Greater Harrisburg's Community Magazine

Going Big in Harrisburg: Ambition and over-reach in the capital city.

“How did a city of this size, not a large city, end up with so much debt?”

Harrisburg receiver David Unkovic asked that question at a recent community forum, perfectly capturing the nugget of the city’s dilemma.

Population: 49,500.

Debt: about $1 billion*.

Unkovic didn’t want to know how it literally happened. He has the numbers in front of him and, no doubt, a good understanding of the deals that went down, who got paid and how each layer of new debt was piled on.

The question seemed more rhetorical, in the incredulous sense of–how in the world could this ever have happened?

Here’s how: ambition, hubris, over-reach–and it’s been a part of Harrisburg since its beginning.

The city’s founder, John Harris Jr., himself practiced the art, brazenly suggesting, in the late 1700s, that his speck of a settlement should become capital of the second most populous state in the new nation.

By 1810, Harris’ offer of free land actually succeeded in luring lawmakers from far more populous Lancaster, even though muddy, ramshackle Harrisburg lacked nearly every amenity needed to serve as a seat of government.

Other ambitious plans followed. In the early 19th century, Harrisburg’s reformers decided they no longer could tolerate sewage flowing in open gutters, garbage chucked into the streets, roads still made of dirt and shacks teetering on the riverbank. So, they initiated an enormous civic improvement program that gave us many of the amenities we still enjoy today: sewers, parks, paving and the beautiful river walk and steps.

Unfortunately, that was the last time Harrisburg could afford its lofty dreams, its grand ambitions.

As former Patriot-News columnist Paul Beers describes in his book, “City Contended, City Discounted,” Harrisburg never really recovered from the Depression, and, afterwards, suffered one misbegotten grand plan at revival after another.

In the post-war period, it endorsed a Paris-like scheme to level an old, dense neighborhood near the Capitol and build marble edifices, wide boulevards, a manicured park and a new bridge as tribute to political boss Harvey Taylor. That was actually the second time the city had enthusiastically razed an entire neighborhood and evicted its own residents en masse to accommodate the voracious land appetite of the state government.

Downtown suffered a similar fate, as swaths of gorgeous 19th century buildings were destroyed in support of sprawling, suburban-style structures, soulless malls and ugly high-rise apartments. In so doing, Harrisburg destroyed its historic patronage, which can never be replaced, as well as the urban charm that now attracts people to cities.

And, when Harrisburg needed a new way to get rid of its trash, what did it do?
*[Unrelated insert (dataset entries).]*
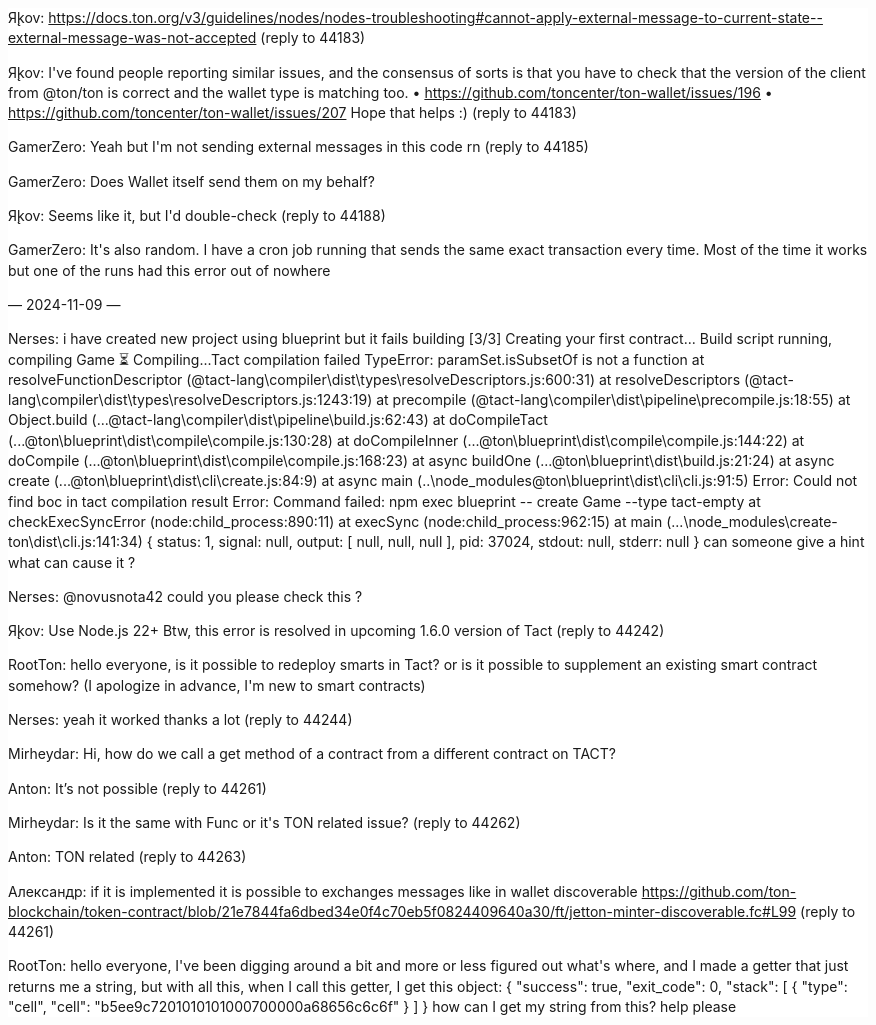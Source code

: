 Я̨kov: https://docs.ton.org/v3/guidelines/nodes/nodes-troubleshooting#cannot-apply-external-message-to-current-state--external-message-was-not-accepted (reply to 44183)

Я̨kov: I've found people reporting similar issues, and the consensus of sorts is that you have to check that the version of the client from @ton/ton is correct and the wallet type is matching too.  • https://github.com/toncenter/ton-wallet/issues/196 • https://github.com/toncenter/ton-wallet/issues/207  Hope that helps :) (reply to 44183)

GamerZero: Yeah but I'm not sending external messages in this code rn (reply to 44185)

GamerZero: Does Wallet itself send them on my behalf?

Я̨kov: Seems like it, but I'd double-check (reply to 44188)

GamerZero: It's also random. I have a cron job running that sends the same exact transaction every time. Most of the time it works but one of the runs had this error out of nowhere

— 2024-11-09 —

Nerses: i have created new project using blueprint but it fails building [3/3] Creating your first contract... Build script running, compiling Game ⏳ Compiling...Tact compilation failed TypeError: paramSet.isSubsetOf is not a function     at resolveFunctionDescriptor (\@tact-lang\compiler\dist\types\resolveDescriptors.js:600:31)     at resolveDescriptors (\@tact-lang\compiler\dist\types\resolveDescriptors.js:1243:19)     at precompile (\@tact-lang\compiler\dist\pipeline\precompile.js:18:55)     at Object.build (...\@tact-lang\compiler\dist\pipeline\build.js:62:43)     at doCompileTact (...\@ton\blueprint\dist\compile\compile.js:130:28)     at doCompileInner (...\@ton\blueprint\dist\compile\compile.js:144:22)     at doCompile (...\@ton\blueprint\dist\compile\compile.js:168:23)     at async buildOne (...\@ton\blueprint\dist\build.js:21:24)     at async create (...\@ton\blueprint\dist\cli\create.js:84:9)     at async main (..\node_modules\@ton\blueprint\dist\cli\cli.js:91:5) Error: Could not find boc in tact compilation result Error: Command failed: npm exec blueprint -- create Game --type tact-empty     at checkExecSyncError (node:child_process:890:11)     at execSync (node:child_process:962:15)     at main (...\node_modules\create-ton\dist\cli.js:141:34) {   status: 1,   signal: null,   output: [ null, null, null ],   pid: 37024,   stdout: null,   stderr: null }  can someone give a hint what can cause it ?

Nerses: @novusnota42 could you please check this ?

Я̨kov: Use Node.js 22+  Btw, this error is resolved in upcoming 1.6.0 version of Tact (reply to 44242)

RootTon: hello everyone, is it possible to redeploy smarts in Tact? or is it possible to supplement an existing smart contract somehow? (I apologize in advance, I'm new to smart contracts)

Nerses: yeah it worked thanks a lot (reply to 44244)

Mirheydar: Hi, how do we call a get method of a contract from a different contract on TACT?

Anton: It’s not possible (reply to 44261)

Mirheydar: Is it the same with Func or it's TON related issue? (reply to 44262)

Anton: TON related (reply to 44263)

Александр: if it is implemented it is possible to exchanges messages like in wallet discoverable https://github.com/ton-blockchain/token-contract/blob/21e7844fa6dbed34e0f4c70eb5f0824409640a30/ft/jetton-minter-discoverable.fc#L99 (reply to 44261)

RootTon: hello everyone, I've been digging around a bit and more or less figured out what's where, and I made a getter that just returns me a string, but with all this, when I call this getter, I get this object:  {   "success": true,   "exit_code": 0,   "stack": [     {       "type": "cell",       "cell": "b5ee9c7201010101000700000a68656c6c6f"     }   ] }  how can I get my string from this? help please
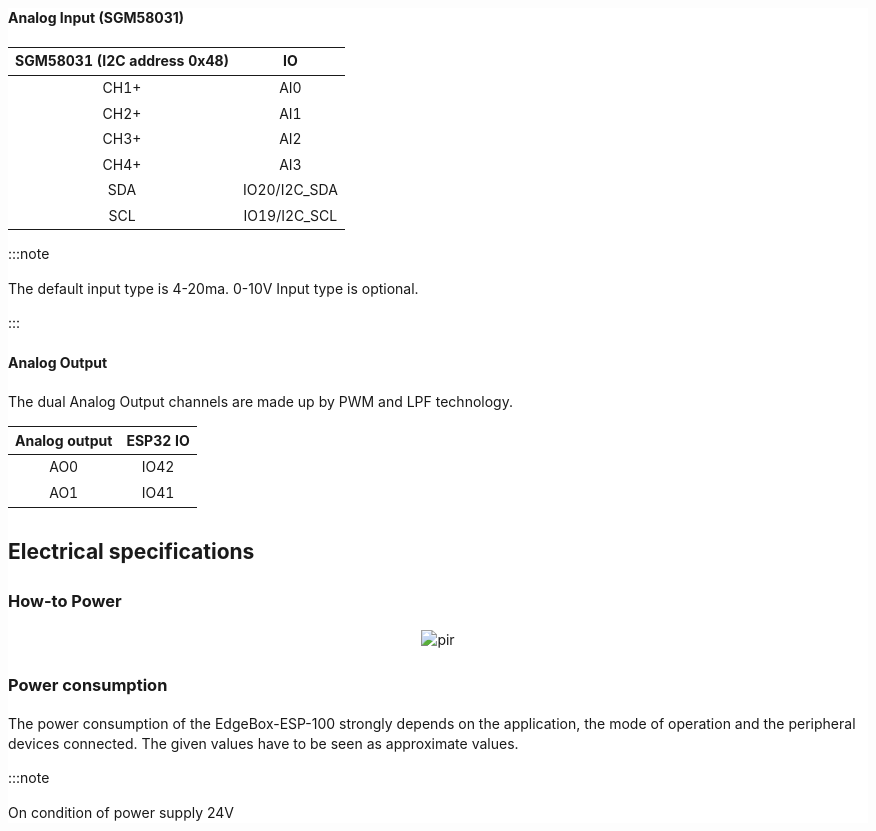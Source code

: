 #### Analog Input (SGM58031)

<div class="table-center">

| SGM58031 (I2C address 0x48)  |  IO            |
|   :---:                      |   :---:        |
| CH1+                         |  AI0           |
| CH2+                         |  AI1           |
| CH3+                         |  AI2           |
| CH4+                         |  AI3           |
| SDA                          |  IO20/I2C_SDA  |
| SCL                          |  IO19/I2C_SCL  |

</div>

:::note
  
  The default input type is 4-20ma.
  0-10V Input type is optional.

:::

#### Analog Output

 The dual Analog Output channels are made up by PWM and LPF technology.

<div class="table-center">

| Analog output | ESP32 IO |
|  :---:        |  :---:   |
|  AO0          |   IO42   |
|  AO1          |   IO41   |

</div>

## Electrical specifications

### How-to Power

<div align="center"><img src="https://files.seeedstudio.com/wiki/edge_box_esp/Edgebox-esp-how-to-power.png" alt="pir" width={500} height="auto" /></div>

### Power consumption

 The power consumption of the EdgeBox-ESP-100 strongly depends on the application, the mode of operation and the peripheral devices connected. The given values have to be seen as approximate values.

:::note

On condition of power supply 24V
It went big.

Foregoing a simple, inexpensive facility, the city built what then-Mayor Al Straub called “the Rolls-Royce of incinerators,” with wide-eyed plans to attract trash throughout central Pennsylvania and turn it into electricity, spinning garbage into gold.

Unfortunately, the opposite happened. From its first firing, the incinerator was a leaden weight dragging the city down. Four decades of breakdowns, malfunctions, controversies, bad decisions, short-term thinking and dubious financings led to a city bankruptcy filing, a state takeover and $317 million up in smoke.

When your lofty visions flounder, you don’t admit your mistakes, cut your losses and move on; you throw good money after bad.

And then you find new ways to over-reach, each one increasingly ridiculous.

You give millions of dollars in loans to private businesses, which often never pay them back.

You buy a baseball team and build a stadium.

You envision grand city gateways, a series of oddly misplaced museums, a hydroelectric dam, a wind farm.

You stuff the government with patronage jobs and dole out gold-plated benefits packages, good for a lifetime, to ensure loyalty.

You take over the school system, burying it in debt.

Wherever was tiny, poor Harrisburg supposed to get the money to fulfill these grand ambitions, this reckless over-reach?

And, as officials dreamed of going into the garbage business or the electricity business or the baseball business or the museum business or the parking business, the basic, boring duties of local government often fell away.

Today, a walk through Harrisburg is an exercise in navigating an obstacle course of broken sidewalks, crumbling curbs and incipient sinkholes. And, oh, the deplorable state of the once-stately river walk.

Ambition and over-reach, fueled by greed and borrowed money and enabled by yes men, exact a crippling cost. That’s the answer of how a city of of this size ended up with so much debt.

*Incinerator debt: $317 million; general obligation debt: $30 million; guaranteed stadium debt: $8 million; guaranteed Parking Authority debt: $112 million; guaranteed Redevelopment Authority debt: $83 million; water and sewer upgrades: $72.3 million. Source: Act 47 Plan.

Other Post-Employment Benefits: $184 million. Source: City Controller Dan Miller.

School system debt: More than $500 million by 2020. Source: Rep. Ron Buxton.